[Collected data]
========

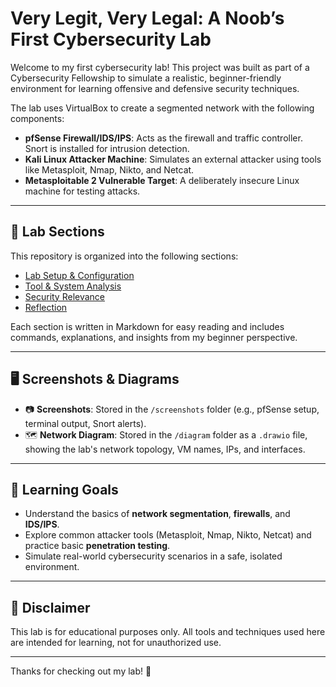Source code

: # Very Legit, Very Legal: A Noob’s First Cybersecurity Lab

Welcome to my first cybersecurity lab! This project was built as part of a
 Cybersecurity Fellowship to simulate a realistic, beginner-friendly environment for learning offensive and defensive security techniques.  

The lab uses VirtualBox to create a segmented network with the following components:  
- **pfSense Firewall/IDS/IPS**: Acts as the firewall and traffic controller. Snort is installed for intrusion detection.  
- **Kali Linux Attacker Machine**: Simulates an external attacker using tools like Metasploit, Nmap, Nikto, and Netcat.  
- **Metasploitable 2 Vulnerable Target**: A deliberately insecure Linux machine for testing attacks.  

---

## 📂 Lab Sections

This repository is organized into the following sections:  

- [Lab Setup & Configuration](Lab_Setup_and_Configuration.md)  
- [Tool & System Analysis](Tool_and_System_Analysis.md)  
- [Security Relevance](Security_Relevance.md)  
- [Reflection](Reflection.md)  

Each section is written in Markdown for easy reading and includes commands, explanations, and insights from my beginner perspective.

---

## 🖥️ Screenshots & Diagrams

- 📷 **Screenshots**: Stored in the `/screenshots` folder (e.g., pfSense setup, terminal output, Snort alerts).  
- 🗺 **Network Diagram**: Stored in the `/diagram` folder as a `.drawio` file, showing the lab's network topology, VM names, IPs, and interfaces.  

---

## 🎯 Learning Goals

- Understand the basics of **network segmentation**, **firewalls**, and **IDS/IPS**.  
- Explore common attacker tools (Metasploit, Nmap, Nikto, Netcat) and practice basic **penetration testing**.  
- Simulate real-world cybersecurity scenarios in a safe, isolated environment.  

---

## 📖 Disclaimer

This lab is for educational purposes only. All tools and techniques used here are intended for learning, not for unauthorized use.  

---

Thanks for checking out my lab! 🚀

========

### TASK DIRECTIONS
Copy out each line of the data that has the word "Linux" in it.

### SOLUTION FOR THIS PROBLEM
- **Kali Linux Attacker Machine**: Simulates an external attacker using tools like Metasploit, Nmap, Nikto, and Netcat.  
- **Metasploitable 2 Vulnerable Target**: A deliberately insecure Linux machine for testing attacks.  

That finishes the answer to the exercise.